§ WHAT IS EXPECTED:
Should the word "Toplam" occur in a line of the records, copy that line.

++++

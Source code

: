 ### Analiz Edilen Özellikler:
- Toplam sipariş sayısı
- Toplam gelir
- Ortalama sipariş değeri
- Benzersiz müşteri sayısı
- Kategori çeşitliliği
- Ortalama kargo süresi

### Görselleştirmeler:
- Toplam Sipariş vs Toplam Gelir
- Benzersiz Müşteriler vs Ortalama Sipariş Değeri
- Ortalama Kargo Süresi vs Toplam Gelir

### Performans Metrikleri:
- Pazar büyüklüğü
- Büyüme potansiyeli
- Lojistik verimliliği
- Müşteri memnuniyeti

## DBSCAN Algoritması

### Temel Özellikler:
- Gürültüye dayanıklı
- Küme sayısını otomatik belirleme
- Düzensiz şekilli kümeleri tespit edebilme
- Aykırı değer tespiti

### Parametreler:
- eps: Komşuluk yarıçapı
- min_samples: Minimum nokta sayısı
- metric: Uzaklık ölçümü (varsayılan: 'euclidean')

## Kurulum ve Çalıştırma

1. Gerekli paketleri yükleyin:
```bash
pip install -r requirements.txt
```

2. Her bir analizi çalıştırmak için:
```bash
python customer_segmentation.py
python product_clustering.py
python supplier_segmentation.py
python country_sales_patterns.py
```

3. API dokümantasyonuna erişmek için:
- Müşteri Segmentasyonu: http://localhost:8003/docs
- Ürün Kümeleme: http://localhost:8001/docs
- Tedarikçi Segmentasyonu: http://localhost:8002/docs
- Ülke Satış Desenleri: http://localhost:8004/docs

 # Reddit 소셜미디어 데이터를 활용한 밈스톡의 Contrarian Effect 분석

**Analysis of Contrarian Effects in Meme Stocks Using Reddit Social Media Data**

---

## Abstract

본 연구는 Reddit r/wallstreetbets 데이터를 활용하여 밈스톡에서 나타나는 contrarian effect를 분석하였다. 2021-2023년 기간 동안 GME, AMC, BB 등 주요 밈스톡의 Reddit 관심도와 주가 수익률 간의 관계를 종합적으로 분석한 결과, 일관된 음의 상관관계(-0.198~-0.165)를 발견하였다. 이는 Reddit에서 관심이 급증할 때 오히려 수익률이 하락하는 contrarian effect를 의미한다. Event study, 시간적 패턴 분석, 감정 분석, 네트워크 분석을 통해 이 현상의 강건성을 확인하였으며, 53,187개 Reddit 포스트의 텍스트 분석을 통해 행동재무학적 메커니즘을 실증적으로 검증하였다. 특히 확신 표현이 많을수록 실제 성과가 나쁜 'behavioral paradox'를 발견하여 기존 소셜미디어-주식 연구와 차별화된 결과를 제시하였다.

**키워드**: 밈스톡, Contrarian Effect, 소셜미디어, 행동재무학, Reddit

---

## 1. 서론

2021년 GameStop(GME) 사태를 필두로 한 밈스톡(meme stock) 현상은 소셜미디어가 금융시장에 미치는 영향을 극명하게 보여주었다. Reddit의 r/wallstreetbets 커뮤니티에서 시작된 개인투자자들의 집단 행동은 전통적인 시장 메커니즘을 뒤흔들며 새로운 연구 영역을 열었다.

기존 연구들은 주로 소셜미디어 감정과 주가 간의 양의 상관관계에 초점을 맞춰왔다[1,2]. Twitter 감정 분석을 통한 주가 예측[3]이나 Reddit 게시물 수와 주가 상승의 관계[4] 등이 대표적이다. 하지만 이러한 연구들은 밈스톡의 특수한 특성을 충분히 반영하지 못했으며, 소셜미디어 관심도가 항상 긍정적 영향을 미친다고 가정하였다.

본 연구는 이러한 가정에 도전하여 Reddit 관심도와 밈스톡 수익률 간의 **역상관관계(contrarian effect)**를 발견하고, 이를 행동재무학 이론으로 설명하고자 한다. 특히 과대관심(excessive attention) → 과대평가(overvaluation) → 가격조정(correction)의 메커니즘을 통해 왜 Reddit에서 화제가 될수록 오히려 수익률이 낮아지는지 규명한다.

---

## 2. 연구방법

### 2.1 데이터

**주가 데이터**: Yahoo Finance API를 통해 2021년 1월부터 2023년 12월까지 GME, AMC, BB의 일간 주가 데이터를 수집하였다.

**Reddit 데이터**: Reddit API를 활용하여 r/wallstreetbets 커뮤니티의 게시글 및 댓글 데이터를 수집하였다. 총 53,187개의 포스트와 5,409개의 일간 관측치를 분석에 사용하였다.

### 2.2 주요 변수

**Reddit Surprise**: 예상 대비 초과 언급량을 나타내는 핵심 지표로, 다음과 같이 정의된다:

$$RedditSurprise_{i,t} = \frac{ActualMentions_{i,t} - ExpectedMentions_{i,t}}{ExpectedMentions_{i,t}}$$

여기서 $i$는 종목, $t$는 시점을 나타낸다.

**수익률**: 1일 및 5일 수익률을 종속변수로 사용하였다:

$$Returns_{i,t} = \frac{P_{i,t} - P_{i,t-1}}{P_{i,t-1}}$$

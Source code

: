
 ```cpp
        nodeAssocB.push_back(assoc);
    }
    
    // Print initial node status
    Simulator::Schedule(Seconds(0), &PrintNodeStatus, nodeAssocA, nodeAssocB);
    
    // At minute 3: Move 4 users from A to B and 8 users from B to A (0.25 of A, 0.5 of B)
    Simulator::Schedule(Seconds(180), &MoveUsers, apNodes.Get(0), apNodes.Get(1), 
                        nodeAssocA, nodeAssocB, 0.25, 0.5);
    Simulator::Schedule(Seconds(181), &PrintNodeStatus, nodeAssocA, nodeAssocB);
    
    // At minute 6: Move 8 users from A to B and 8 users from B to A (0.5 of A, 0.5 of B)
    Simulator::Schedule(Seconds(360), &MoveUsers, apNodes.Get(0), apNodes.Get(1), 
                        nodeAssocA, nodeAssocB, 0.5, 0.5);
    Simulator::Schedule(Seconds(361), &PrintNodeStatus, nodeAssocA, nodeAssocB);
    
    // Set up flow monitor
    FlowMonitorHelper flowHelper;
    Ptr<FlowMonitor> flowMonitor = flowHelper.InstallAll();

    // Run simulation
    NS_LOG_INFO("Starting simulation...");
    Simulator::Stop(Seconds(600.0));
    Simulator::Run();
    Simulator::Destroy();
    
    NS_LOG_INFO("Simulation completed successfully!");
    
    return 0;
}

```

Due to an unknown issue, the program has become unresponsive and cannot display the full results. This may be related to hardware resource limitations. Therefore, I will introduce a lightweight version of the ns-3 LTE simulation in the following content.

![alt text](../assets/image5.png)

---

++++

§ FINISHED TASK:
- Toplam sipariş sayısı
- Toplam gelir
- Toplam Sipariş vs Toplam Gelir
- Ortalama Kargo Süresi vs Toplam Gelir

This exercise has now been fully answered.